Photo: Illustration (Courtesy of Seabased)

Seabased and ORE Catapult roll out wave-to-wire optimisation tool

Swedish wave energy company Seabased and the Offshore Renewable Energy (ORE) Catapult have created a new software tool designed to help extract the most power from various types of wave climates.

Illustration (Courtesy of Seabased)
Illustration (Courtesy of Seabased)

The new software tool will help Seabased optimise its wave energy system from wave to grid. It will also move the company toward the anticipated certification of its technology at the end of 2021, according to Seabased.

When combined with the test bench currently under development, with continued engineering support from ORE Catapult, the wave-to-wire tool will allow Seabased to quantify the amount of power customers can expect from its wave energy technology in any given wave climate.

Simon Cheeseman, ORE Catapult’s Wave and Tidal Energy Sector Lead, said: “The introduction of commercial-scale wave energy into the renewables mix would be a welcome addition as we strive to reduce our carbon footprint and meet net-zero targets by 2050. ORE Catapult is pleased to be able to continue our support to Seabased with their ongoing technology development.

Quantifying the energy taken from wave resource is vital to secure investor confidence and this new wave-to-wire simulation software is designed to do exactly that”.

Francisco Francisco, Energy and Environment Officer for Seabased, who has been working on power park array simulations for each wave climate, said: “We need to know exactly how much power is going through the wire.

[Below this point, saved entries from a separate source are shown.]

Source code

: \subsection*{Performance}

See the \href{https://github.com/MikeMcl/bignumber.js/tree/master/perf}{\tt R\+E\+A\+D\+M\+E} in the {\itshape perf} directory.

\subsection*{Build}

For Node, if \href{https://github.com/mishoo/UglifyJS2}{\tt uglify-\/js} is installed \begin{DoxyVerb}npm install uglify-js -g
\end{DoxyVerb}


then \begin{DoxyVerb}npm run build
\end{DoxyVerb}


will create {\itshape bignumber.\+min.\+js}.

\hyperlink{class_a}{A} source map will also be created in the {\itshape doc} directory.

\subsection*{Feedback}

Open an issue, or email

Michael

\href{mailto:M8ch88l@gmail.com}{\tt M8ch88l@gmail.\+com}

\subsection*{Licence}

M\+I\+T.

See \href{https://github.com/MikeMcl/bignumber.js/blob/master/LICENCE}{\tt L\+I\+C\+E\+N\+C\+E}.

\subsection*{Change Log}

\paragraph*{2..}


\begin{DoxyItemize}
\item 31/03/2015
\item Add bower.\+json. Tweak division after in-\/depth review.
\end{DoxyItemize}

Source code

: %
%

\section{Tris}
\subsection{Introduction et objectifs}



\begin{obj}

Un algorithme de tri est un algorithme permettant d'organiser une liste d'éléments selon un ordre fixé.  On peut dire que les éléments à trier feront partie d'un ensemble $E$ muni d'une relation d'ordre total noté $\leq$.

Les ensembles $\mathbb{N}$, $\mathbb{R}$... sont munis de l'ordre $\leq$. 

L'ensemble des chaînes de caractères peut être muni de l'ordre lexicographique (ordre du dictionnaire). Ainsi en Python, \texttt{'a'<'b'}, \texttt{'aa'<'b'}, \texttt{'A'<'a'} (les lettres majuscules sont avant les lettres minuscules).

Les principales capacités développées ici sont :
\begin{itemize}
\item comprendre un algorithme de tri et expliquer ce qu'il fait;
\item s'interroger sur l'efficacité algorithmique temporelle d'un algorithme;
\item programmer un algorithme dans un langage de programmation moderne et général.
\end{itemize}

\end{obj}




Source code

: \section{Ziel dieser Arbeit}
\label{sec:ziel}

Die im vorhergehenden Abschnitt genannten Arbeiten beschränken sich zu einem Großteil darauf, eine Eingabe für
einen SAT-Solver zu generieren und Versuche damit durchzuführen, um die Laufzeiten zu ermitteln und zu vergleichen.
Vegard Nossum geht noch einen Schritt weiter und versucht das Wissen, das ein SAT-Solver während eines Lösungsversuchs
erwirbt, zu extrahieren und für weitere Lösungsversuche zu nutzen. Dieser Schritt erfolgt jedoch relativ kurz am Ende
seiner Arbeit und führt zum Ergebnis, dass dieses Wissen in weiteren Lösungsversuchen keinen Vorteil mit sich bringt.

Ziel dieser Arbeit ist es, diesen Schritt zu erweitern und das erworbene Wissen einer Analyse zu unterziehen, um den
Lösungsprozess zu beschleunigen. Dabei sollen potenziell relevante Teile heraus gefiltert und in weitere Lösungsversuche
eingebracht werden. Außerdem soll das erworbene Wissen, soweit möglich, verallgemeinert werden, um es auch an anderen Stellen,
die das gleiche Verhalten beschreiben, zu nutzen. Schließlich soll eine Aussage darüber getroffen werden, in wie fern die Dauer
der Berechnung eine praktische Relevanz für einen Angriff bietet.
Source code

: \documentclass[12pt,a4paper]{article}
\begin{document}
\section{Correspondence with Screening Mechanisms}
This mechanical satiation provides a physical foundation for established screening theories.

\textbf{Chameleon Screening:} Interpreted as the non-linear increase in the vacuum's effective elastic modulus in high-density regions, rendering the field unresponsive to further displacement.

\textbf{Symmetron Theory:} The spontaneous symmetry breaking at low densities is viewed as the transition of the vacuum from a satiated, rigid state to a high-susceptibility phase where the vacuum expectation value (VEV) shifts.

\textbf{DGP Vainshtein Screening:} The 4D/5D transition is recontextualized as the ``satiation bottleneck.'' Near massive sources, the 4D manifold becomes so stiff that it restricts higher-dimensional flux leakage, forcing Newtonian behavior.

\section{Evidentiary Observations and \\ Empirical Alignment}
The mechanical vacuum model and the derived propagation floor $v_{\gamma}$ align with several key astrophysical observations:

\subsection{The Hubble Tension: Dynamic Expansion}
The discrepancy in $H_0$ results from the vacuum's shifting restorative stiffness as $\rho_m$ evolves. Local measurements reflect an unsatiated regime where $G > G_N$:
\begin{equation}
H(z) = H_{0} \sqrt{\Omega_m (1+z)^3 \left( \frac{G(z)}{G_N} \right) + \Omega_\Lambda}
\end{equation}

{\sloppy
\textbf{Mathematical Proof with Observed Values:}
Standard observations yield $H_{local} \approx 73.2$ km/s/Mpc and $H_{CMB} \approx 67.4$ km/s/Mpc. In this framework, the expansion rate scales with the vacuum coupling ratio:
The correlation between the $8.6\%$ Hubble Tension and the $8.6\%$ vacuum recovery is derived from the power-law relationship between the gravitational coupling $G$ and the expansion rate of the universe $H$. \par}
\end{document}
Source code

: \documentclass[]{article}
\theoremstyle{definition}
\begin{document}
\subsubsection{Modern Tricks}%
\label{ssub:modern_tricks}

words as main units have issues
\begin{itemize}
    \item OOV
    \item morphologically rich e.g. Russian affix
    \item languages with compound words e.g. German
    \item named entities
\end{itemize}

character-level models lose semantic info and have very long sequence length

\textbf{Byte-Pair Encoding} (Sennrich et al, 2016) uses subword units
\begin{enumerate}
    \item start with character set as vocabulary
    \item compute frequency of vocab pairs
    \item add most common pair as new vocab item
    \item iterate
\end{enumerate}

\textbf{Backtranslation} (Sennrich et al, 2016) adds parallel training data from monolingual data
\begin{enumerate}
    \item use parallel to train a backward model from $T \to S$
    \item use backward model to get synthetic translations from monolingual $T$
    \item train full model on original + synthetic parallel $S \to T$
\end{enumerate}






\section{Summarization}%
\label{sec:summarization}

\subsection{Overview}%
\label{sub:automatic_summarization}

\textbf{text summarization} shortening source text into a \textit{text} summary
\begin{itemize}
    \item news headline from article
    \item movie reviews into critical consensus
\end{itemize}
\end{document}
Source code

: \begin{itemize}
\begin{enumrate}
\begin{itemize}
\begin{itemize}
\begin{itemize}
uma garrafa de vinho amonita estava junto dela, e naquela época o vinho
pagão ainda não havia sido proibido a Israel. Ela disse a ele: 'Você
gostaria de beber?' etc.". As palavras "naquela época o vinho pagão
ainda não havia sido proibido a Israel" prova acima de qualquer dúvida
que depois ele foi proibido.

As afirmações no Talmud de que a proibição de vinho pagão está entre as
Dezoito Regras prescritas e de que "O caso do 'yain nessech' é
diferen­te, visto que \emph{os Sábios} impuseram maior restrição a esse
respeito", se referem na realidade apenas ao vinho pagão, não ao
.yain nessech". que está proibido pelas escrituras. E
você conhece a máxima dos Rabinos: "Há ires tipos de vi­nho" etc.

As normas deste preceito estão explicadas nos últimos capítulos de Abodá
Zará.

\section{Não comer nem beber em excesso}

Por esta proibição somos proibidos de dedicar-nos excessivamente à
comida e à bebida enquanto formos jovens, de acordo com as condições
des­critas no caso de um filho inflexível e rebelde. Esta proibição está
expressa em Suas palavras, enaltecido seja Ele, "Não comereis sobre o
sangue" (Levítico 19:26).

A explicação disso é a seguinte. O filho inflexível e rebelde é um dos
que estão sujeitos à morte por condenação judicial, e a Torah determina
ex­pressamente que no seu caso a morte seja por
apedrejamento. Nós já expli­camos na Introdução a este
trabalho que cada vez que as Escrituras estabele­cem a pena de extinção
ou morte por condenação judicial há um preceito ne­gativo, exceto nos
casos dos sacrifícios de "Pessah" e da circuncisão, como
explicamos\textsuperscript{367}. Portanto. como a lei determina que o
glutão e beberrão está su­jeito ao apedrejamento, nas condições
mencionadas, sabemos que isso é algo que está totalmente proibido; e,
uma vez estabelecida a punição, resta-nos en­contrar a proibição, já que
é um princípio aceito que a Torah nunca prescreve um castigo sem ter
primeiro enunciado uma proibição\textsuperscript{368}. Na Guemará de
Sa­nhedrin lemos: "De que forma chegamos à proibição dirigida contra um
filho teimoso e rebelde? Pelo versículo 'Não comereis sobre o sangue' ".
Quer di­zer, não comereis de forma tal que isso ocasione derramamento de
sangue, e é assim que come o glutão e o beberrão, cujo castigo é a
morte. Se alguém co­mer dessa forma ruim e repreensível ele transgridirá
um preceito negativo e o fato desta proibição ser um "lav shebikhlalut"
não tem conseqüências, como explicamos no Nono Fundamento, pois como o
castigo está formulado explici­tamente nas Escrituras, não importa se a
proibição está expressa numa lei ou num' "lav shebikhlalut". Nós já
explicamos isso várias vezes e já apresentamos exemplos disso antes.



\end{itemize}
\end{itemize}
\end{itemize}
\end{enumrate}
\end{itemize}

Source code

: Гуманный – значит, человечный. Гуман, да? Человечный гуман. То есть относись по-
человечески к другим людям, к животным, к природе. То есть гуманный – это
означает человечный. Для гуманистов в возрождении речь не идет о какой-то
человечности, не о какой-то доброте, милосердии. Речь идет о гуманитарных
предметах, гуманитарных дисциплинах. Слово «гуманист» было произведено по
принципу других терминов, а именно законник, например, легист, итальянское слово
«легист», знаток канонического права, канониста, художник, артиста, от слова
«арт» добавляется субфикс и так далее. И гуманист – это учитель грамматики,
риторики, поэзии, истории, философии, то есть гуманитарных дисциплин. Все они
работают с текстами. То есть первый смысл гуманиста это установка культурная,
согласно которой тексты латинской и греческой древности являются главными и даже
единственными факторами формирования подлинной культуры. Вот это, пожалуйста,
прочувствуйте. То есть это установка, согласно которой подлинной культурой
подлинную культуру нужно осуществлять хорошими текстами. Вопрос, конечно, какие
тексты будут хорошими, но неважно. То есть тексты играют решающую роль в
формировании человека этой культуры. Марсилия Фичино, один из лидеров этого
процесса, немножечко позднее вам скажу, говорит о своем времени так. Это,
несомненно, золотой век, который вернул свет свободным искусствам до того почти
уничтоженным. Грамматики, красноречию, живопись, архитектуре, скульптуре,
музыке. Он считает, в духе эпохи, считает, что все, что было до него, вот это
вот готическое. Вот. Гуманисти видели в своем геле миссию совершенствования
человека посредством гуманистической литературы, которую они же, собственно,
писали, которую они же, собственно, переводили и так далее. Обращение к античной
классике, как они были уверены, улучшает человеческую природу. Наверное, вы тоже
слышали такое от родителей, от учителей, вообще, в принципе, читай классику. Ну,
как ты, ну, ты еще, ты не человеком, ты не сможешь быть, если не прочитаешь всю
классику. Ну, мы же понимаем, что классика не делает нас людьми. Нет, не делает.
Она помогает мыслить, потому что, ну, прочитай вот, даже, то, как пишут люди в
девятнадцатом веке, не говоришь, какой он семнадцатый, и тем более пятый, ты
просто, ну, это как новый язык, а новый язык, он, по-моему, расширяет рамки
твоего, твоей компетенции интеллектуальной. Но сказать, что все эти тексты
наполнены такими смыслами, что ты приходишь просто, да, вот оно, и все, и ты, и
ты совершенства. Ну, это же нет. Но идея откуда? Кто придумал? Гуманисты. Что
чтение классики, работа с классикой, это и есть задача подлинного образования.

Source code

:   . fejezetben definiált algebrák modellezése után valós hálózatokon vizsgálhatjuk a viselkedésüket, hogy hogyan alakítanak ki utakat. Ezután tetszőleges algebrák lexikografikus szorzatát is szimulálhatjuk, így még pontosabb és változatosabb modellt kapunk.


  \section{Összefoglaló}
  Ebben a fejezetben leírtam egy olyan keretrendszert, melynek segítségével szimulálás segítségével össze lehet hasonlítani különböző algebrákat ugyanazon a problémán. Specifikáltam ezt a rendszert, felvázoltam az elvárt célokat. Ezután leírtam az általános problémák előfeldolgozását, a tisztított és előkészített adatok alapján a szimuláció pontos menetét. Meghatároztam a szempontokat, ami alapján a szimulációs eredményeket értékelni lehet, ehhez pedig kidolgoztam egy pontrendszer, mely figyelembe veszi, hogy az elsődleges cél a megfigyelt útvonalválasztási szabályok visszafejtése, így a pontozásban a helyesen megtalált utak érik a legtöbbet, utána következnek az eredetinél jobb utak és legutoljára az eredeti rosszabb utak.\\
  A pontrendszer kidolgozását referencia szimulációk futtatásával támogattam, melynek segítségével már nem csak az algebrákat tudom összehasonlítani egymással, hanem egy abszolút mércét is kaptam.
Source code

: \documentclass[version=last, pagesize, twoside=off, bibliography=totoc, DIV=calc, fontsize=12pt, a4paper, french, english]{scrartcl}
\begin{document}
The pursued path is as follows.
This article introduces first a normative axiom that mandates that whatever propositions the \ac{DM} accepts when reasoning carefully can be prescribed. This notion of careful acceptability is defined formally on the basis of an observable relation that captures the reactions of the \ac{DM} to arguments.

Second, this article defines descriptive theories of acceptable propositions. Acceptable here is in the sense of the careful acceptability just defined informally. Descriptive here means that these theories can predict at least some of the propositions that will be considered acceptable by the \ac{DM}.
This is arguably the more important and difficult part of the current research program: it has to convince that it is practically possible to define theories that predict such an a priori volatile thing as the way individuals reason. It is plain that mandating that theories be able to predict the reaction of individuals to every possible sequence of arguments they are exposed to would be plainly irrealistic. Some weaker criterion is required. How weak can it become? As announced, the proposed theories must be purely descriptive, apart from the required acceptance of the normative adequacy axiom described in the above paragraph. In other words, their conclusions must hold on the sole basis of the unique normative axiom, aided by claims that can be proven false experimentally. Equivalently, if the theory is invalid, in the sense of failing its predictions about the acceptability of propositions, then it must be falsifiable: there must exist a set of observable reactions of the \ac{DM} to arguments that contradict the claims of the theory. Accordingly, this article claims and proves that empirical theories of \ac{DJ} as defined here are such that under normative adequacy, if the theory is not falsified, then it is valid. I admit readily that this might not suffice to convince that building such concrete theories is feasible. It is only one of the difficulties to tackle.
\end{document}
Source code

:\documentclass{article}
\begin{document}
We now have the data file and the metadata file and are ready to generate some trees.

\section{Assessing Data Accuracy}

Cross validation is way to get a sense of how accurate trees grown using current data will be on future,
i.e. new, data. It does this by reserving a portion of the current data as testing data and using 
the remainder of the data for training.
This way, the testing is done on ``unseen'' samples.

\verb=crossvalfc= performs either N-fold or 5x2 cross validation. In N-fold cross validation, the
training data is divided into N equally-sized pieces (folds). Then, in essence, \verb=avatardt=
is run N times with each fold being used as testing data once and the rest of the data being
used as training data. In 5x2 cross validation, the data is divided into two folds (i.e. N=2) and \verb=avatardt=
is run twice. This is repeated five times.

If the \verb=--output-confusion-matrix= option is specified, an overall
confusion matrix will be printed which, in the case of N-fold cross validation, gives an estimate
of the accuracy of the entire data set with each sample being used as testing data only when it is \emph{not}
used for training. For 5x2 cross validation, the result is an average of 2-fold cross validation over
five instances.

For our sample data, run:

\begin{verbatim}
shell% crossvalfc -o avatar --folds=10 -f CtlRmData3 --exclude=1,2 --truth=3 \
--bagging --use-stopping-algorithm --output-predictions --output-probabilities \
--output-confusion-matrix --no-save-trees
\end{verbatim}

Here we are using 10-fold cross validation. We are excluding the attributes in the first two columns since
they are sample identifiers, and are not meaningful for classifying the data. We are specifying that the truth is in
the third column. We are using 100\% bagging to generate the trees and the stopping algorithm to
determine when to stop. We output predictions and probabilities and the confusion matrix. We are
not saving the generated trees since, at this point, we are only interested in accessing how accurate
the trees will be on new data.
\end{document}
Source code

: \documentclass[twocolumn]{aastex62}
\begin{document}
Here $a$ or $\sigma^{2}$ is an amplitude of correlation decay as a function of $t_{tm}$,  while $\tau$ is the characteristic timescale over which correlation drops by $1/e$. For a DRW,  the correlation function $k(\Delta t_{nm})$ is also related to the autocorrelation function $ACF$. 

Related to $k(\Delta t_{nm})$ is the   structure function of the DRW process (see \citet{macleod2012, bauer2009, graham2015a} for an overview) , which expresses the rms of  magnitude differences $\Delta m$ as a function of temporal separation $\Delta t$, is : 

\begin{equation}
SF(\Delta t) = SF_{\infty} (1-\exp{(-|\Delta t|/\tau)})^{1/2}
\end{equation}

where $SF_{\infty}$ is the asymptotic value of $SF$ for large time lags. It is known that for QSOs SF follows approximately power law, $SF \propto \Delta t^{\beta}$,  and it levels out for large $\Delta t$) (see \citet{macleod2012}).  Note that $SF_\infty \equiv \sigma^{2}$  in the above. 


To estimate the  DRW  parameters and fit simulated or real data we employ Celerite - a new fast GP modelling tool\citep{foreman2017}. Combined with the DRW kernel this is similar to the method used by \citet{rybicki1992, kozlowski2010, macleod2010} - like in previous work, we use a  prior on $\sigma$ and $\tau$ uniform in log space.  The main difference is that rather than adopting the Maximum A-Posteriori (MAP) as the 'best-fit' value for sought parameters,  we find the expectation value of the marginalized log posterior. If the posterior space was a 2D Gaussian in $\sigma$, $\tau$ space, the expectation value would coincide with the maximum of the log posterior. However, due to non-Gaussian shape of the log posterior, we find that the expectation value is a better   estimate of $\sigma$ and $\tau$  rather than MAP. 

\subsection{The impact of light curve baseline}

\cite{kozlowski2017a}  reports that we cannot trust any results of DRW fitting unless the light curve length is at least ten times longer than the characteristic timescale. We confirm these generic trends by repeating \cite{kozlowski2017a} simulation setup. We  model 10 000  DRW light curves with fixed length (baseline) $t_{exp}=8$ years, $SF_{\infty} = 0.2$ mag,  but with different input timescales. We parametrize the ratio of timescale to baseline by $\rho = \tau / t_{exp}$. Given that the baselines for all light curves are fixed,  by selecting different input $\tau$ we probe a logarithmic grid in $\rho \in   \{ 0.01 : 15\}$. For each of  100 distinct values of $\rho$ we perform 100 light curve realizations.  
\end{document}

Working with ORE Catapult has been really helpful. My passion is ensuring the numbers are accurate and ORE Catapult is an industry leader in these kinds of simulations”.

The collaboration with ORE Catapult was partly funded through the Interreg North Sea Region’s Ocean Energy Scale-up Alliance (OESA) project, which aims to accelerate the development of marine energy technologies through strategic partnerships and international collaborations.

Simon Stark, OESA’s Project Manager, said: “This kind of collaboration is what is needed to bring the enormous promise of ocean energy to fruition. We’re really pleased to see this progress with our OESA partners”.

Seabased wave energy technology comprises a buoy on the surface that, when lifted by a wave, raises a translator inside a generator on the sea floor, producing electrical power.

Seabased’s system channels that power to a marine substation where the electricity is converted to a form usable by conventional grids, which is then sent out to provide CO2-free power to the grid.